====== DATA TO EXAMINE ======

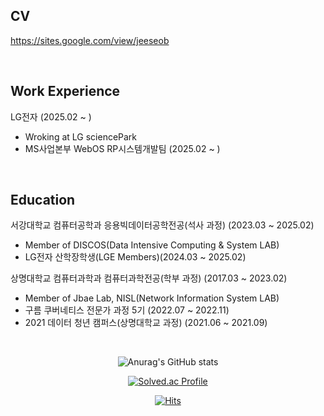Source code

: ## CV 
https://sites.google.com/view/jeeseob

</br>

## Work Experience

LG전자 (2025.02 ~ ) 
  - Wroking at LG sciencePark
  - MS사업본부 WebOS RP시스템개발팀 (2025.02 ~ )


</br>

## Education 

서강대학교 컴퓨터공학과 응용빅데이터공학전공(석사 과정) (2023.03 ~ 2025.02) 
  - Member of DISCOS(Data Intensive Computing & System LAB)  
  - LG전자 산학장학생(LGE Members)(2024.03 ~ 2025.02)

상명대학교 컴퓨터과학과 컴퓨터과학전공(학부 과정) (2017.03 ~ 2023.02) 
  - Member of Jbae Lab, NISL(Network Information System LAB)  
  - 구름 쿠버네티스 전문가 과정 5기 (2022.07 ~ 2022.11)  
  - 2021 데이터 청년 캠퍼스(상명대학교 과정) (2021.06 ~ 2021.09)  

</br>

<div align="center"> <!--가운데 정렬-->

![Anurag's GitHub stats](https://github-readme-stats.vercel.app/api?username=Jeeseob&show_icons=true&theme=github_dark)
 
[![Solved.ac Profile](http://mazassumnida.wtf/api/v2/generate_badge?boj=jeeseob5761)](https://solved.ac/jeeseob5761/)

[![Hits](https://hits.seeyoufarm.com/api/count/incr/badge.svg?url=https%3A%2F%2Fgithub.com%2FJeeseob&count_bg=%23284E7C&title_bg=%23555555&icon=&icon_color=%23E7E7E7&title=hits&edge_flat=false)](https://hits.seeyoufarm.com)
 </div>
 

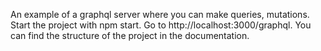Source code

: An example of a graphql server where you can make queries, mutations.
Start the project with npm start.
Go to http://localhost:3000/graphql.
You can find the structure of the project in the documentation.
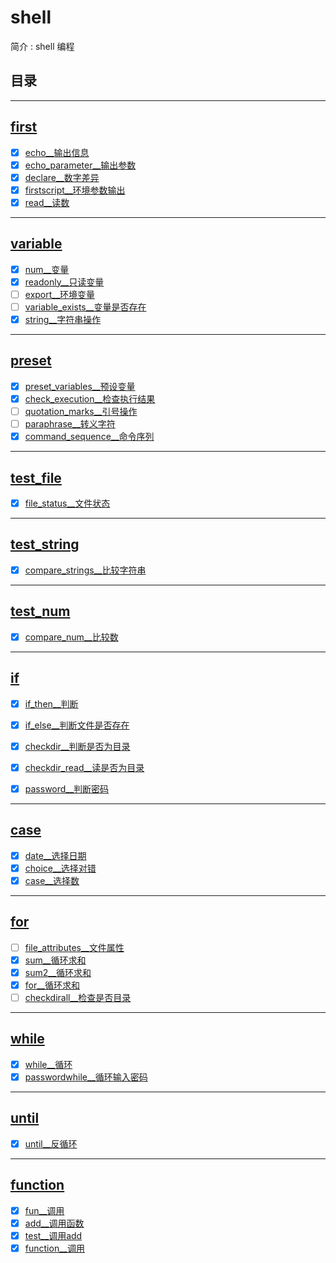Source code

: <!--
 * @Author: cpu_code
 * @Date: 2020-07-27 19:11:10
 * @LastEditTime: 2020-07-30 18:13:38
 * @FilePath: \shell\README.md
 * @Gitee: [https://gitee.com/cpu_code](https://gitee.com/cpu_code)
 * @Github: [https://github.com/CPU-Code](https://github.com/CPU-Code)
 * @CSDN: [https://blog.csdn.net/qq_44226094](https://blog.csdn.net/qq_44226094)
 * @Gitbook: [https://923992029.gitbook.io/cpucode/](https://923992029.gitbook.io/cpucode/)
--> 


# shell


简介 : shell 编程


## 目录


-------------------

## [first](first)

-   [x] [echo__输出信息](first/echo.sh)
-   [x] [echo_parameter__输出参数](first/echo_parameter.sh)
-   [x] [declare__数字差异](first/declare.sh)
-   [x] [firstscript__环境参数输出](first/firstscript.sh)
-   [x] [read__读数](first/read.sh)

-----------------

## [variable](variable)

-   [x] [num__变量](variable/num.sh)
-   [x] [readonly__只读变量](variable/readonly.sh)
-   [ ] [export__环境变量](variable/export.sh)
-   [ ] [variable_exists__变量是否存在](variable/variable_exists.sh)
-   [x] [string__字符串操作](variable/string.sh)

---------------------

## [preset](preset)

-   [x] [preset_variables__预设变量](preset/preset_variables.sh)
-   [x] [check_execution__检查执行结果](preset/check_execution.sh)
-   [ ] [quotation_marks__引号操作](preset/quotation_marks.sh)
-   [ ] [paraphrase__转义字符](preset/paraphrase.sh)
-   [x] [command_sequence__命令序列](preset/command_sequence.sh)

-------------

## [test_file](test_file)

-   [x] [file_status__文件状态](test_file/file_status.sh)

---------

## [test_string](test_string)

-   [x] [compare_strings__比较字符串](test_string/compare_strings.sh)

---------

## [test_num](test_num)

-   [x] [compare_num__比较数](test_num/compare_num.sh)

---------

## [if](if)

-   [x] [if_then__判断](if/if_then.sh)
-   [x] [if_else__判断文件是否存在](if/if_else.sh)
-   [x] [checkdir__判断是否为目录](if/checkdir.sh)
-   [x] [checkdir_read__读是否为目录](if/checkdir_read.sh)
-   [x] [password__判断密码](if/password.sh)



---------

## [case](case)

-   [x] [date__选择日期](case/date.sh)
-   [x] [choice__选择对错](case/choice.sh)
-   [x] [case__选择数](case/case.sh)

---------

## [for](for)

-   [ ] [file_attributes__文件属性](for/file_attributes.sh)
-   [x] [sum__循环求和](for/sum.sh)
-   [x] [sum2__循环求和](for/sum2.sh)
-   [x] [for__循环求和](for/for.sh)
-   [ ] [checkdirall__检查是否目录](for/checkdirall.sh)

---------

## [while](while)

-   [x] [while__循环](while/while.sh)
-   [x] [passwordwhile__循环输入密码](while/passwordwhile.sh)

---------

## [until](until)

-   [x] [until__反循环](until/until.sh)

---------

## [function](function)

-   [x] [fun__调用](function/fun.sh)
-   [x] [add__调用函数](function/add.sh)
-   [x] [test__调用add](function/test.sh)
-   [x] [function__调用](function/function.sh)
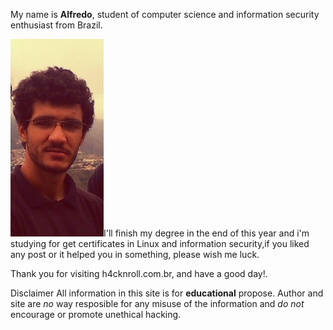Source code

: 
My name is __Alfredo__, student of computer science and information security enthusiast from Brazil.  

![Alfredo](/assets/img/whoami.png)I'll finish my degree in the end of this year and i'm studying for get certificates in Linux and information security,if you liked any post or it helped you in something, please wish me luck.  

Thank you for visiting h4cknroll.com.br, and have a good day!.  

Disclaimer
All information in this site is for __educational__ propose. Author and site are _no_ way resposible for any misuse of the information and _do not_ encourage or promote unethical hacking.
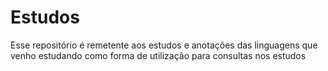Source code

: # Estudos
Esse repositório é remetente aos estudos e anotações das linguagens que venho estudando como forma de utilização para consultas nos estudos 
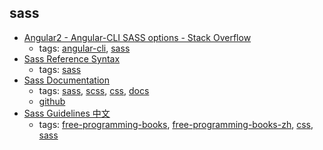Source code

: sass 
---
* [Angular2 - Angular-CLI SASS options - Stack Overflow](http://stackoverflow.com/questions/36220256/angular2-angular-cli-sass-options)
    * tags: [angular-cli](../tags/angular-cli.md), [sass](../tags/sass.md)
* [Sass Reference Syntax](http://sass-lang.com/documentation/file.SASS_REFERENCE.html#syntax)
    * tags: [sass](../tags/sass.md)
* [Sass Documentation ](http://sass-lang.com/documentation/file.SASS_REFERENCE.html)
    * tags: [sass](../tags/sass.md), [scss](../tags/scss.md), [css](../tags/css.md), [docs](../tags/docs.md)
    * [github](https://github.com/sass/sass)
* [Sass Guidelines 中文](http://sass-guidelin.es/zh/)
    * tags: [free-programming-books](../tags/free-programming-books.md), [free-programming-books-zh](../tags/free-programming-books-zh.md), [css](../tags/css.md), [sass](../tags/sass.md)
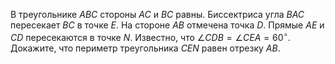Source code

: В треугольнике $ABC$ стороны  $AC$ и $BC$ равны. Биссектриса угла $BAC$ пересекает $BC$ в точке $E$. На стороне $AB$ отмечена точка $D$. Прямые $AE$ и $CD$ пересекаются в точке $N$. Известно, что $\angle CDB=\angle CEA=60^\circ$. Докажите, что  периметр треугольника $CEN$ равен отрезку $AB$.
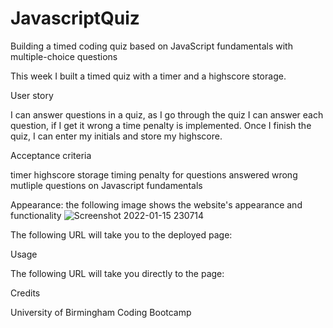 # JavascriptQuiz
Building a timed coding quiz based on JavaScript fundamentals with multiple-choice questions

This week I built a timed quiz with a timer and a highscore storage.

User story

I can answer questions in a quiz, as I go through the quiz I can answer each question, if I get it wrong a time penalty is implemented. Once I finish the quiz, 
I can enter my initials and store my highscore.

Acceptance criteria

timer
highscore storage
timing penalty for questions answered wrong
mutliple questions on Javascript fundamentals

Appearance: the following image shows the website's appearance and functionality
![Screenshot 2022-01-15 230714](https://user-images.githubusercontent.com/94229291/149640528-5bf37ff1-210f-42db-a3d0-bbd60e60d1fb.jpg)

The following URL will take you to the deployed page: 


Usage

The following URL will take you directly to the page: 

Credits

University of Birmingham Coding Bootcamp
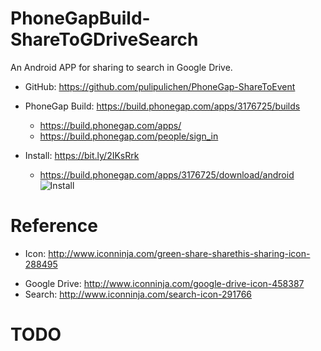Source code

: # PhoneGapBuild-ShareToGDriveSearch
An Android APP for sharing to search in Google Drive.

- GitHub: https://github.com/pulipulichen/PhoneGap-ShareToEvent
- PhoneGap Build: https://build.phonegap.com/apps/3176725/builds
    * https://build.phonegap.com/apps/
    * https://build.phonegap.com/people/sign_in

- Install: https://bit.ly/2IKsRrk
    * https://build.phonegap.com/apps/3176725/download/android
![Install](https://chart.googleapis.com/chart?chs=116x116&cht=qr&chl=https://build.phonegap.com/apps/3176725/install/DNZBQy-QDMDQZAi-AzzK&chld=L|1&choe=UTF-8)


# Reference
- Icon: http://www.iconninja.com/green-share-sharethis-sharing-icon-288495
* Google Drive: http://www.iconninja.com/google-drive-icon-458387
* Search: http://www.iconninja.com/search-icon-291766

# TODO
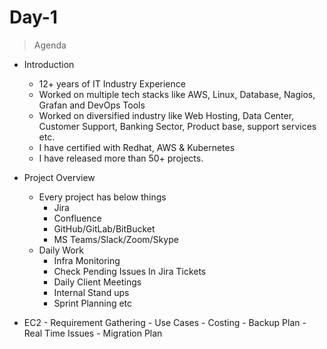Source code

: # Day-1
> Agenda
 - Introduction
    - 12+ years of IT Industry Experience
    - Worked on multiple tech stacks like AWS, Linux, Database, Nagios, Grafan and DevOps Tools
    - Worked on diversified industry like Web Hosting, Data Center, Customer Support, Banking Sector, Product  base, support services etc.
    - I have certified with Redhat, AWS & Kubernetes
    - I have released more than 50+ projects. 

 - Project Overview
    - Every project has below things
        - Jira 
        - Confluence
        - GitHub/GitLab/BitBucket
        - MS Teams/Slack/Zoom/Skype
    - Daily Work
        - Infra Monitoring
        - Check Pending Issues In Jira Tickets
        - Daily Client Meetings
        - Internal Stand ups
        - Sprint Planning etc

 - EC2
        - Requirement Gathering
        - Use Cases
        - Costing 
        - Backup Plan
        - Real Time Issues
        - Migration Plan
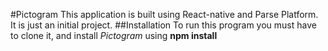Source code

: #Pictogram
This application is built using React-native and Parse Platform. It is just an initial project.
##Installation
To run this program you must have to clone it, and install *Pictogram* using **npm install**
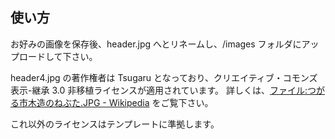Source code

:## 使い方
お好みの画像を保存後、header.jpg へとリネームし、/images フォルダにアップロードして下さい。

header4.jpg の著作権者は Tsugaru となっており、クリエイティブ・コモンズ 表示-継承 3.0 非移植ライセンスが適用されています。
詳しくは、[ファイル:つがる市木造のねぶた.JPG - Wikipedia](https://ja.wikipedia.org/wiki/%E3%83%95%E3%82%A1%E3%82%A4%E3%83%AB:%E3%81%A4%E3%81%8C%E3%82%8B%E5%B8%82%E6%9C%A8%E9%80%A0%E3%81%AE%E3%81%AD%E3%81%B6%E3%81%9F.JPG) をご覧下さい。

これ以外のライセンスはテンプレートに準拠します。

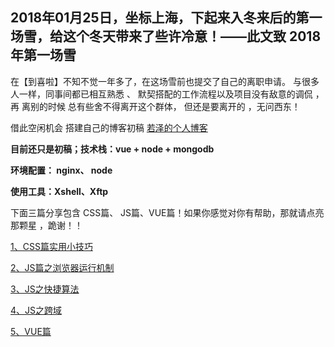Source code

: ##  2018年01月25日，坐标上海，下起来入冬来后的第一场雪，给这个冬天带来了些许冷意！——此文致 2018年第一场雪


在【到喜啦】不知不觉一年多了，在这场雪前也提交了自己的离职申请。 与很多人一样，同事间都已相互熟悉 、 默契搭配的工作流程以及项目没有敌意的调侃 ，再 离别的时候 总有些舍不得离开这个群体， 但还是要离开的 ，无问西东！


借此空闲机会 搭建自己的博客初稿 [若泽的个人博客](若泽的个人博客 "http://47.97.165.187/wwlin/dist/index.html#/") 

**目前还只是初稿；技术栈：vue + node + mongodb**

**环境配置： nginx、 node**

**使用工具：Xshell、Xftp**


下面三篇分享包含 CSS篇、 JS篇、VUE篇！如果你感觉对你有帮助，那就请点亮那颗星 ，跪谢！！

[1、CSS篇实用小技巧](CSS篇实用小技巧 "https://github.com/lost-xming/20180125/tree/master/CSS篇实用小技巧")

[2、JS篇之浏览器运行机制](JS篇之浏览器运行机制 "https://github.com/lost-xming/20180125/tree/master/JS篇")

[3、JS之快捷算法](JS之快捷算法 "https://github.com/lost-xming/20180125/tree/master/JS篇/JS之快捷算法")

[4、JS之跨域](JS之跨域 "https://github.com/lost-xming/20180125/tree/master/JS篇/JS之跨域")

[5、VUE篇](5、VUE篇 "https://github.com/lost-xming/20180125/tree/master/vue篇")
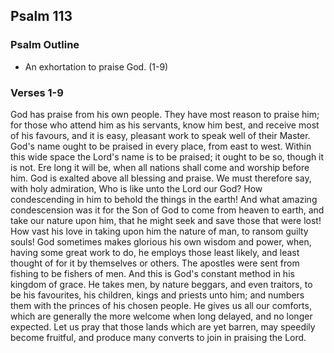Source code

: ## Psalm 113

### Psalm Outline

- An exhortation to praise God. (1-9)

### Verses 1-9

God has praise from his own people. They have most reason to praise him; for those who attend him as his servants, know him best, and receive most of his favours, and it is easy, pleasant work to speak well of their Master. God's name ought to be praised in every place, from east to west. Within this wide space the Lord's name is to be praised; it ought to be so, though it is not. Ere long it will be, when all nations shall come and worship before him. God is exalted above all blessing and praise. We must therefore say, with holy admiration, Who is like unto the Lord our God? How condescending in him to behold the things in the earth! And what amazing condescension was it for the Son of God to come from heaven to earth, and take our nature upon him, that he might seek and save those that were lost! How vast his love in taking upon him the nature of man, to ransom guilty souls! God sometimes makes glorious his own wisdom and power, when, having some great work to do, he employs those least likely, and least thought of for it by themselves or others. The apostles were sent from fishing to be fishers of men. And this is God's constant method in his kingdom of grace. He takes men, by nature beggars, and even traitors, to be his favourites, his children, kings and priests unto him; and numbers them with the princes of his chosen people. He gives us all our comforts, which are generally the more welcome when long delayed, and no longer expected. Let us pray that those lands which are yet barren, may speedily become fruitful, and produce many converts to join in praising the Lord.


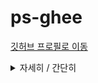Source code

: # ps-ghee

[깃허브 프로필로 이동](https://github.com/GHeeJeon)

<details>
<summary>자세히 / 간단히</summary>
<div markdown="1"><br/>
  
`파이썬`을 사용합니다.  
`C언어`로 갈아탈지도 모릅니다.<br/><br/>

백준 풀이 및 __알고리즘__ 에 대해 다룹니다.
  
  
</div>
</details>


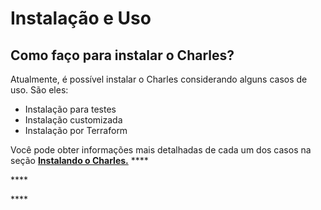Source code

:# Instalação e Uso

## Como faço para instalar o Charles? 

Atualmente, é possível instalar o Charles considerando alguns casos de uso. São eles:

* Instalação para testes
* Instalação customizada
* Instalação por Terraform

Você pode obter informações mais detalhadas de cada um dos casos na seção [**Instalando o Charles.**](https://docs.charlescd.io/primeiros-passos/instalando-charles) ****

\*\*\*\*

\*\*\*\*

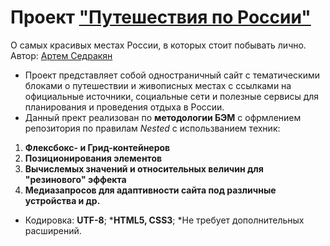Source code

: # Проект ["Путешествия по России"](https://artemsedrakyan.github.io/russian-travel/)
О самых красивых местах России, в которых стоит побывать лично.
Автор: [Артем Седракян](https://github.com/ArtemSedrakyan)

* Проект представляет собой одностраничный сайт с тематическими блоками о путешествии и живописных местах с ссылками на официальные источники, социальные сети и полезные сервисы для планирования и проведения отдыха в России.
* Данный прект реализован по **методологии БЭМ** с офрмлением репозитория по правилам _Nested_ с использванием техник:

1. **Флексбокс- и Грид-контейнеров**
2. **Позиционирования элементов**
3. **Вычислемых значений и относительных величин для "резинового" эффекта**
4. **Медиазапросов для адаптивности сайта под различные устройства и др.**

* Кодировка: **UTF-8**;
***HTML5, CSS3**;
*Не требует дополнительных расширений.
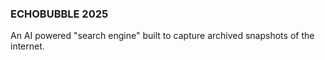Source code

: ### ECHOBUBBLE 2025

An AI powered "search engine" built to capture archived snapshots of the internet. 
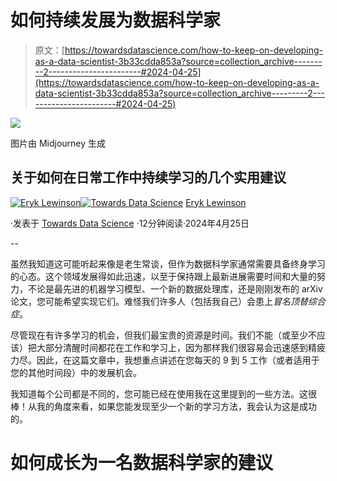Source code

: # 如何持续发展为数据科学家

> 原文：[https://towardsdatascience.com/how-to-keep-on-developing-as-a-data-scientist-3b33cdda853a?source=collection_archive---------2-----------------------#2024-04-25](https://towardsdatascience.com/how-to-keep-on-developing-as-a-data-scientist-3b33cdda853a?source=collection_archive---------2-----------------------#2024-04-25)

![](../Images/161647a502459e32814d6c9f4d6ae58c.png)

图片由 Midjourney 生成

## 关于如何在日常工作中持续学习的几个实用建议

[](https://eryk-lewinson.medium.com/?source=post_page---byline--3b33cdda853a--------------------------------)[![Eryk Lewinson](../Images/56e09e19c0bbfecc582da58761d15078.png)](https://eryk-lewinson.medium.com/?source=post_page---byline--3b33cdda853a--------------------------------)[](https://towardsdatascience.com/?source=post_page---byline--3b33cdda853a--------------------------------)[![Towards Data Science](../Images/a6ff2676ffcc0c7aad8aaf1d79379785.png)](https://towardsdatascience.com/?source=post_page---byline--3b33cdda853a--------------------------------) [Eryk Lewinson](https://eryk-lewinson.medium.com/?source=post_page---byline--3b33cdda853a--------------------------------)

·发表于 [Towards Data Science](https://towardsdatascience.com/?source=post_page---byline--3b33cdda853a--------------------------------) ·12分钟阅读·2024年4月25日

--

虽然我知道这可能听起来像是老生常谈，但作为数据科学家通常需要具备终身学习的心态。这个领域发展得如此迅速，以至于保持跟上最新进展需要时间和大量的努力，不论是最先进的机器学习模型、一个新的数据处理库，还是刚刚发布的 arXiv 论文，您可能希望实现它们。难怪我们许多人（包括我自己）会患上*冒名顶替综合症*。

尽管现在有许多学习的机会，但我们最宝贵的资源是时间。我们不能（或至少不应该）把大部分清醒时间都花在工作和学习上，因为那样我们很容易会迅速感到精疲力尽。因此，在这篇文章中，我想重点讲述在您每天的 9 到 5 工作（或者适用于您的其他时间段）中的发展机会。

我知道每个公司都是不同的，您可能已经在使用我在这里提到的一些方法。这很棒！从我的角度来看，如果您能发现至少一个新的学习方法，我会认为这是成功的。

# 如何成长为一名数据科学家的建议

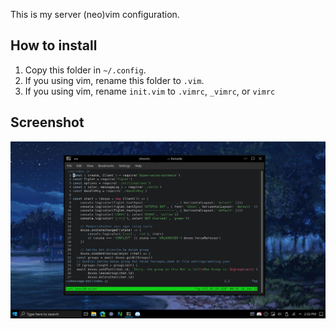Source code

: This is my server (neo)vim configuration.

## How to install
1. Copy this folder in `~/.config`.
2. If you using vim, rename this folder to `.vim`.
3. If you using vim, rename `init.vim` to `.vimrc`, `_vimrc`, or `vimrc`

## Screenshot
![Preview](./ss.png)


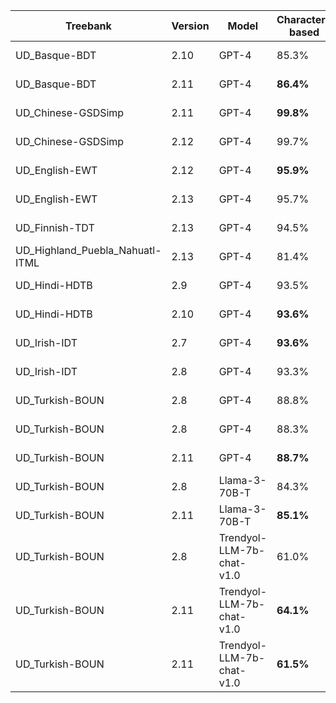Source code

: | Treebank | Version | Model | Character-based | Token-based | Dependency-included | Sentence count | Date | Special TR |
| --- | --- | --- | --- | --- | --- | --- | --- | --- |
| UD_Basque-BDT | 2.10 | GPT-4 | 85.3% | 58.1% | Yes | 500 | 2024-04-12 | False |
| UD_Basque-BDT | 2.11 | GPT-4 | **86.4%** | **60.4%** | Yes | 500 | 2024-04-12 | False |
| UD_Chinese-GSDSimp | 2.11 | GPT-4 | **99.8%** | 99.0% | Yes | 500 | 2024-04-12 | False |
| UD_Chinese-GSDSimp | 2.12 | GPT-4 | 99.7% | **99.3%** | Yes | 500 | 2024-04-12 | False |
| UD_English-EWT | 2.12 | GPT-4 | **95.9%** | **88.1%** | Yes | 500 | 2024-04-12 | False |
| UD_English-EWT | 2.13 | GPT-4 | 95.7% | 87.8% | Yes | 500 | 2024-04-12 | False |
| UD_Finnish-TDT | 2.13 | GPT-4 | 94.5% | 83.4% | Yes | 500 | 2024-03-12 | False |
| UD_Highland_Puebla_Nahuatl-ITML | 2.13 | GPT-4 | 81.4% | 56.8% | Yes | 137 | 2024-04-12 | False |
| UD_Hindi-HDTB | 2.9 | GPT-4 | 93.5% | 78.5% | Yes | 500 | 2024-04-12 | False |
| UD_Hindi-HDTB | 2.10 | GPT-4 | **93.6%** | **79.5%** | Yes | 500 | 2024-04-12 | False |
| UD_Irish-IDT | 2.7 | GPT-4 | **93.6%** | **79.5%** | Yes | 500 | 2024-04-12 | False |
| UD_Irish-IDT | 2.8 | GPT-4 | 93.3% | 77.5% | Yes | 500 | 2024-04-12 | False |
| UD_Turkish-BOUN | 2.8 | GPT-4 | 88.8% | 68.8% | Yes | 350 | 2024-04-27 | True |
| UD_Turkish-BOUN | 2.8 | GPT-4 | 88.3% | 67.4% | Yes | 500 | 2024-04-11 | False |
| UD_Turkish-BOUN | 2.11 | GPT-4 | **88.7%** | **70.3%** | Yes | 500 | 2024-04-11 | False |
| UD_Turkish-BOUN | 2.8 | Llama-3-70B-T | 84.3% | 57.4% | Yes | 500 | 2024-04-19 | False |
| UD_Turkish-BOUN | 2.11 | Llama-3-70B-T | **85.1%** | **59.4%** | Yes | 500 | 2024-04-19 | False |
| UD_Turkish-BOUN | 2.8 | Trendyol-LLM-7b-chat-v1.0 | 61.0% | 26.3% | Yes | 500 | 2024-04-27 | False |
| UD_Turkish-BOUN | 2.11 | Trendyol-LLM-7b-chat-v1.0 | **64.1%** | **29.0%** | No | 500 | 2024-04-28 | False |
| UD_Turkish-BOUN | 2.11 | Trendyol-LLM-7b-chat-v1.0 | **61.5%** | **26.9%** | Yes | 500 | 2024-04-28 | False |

======

ASSIGNMENT:
Start with the line above that contains "## [preset](preset)" and end with the line that contains "## [until](until)". Write out those lines exactly, and only those.

TASK RESULT:
## [preset](preset)

-   [x] [preset_variables__预设变量](preset/preset_variables.sh)
-   [x] [check_execution__检查执行结果](preset/check_execution.sh)
-   [ ] [quotation_marks__引号操作](preset/quotation_marks.sh)
-   [ ] [paraphrase__转义字符](preset/paraphrase.sh)
-   [x] [command_sequence__命令序列](preset/command_sequence.sh)

-------------

## [test_file](test_file)

-   [x] [file_status__文件状态](test_file/file_status.sh)

---------

## [test_string](test_string)

-   [x] [compare_strings__比较字符串](test_string/compare_strings.sh)

---------

## [test_num](test_num)

-   [x] [compare_num__比较数](test_num/compare_num.sh)

---------

## [if](if)

-   [x] [if_then__判断](if/if_then.sh)
-   [x] [if_else__判断文件是否存在](if/if_else.sh)
-   [x] [checkdir__判断是否为目录](if/checkdir.sh)
-   [x] [checkdir_read__读是否为目录](if/checkdir_read.sh)
-   [x] [password__判断密码](if/password.sh)



---------

## [case](case)

-   [x] [date__选择日期](case/date.sh)
-   [x] [choice__选择对错](case/choice.sh)
-   [x] [case__选择数](case/case.sh)

---------

## [for](for)

-   [ ] [file_attributes__文件属性](for/file_attributes.sh)
-   [x] [sum__循环求和](for/sum.sh)
-   [x] [sum2__循环求和](for/sum2.sh)
-   [x] [for__循环求和](for/for.sh)
-   [ ] [checkdirall__检查是否目录](for/checkdirall.sh)

---------

## [while](while)

-   [x] [while__循环](while/while.sh)
-   [x] [passwordwhile__循环输入密码](while/passwordwhile.sh)

---------

## [until](until)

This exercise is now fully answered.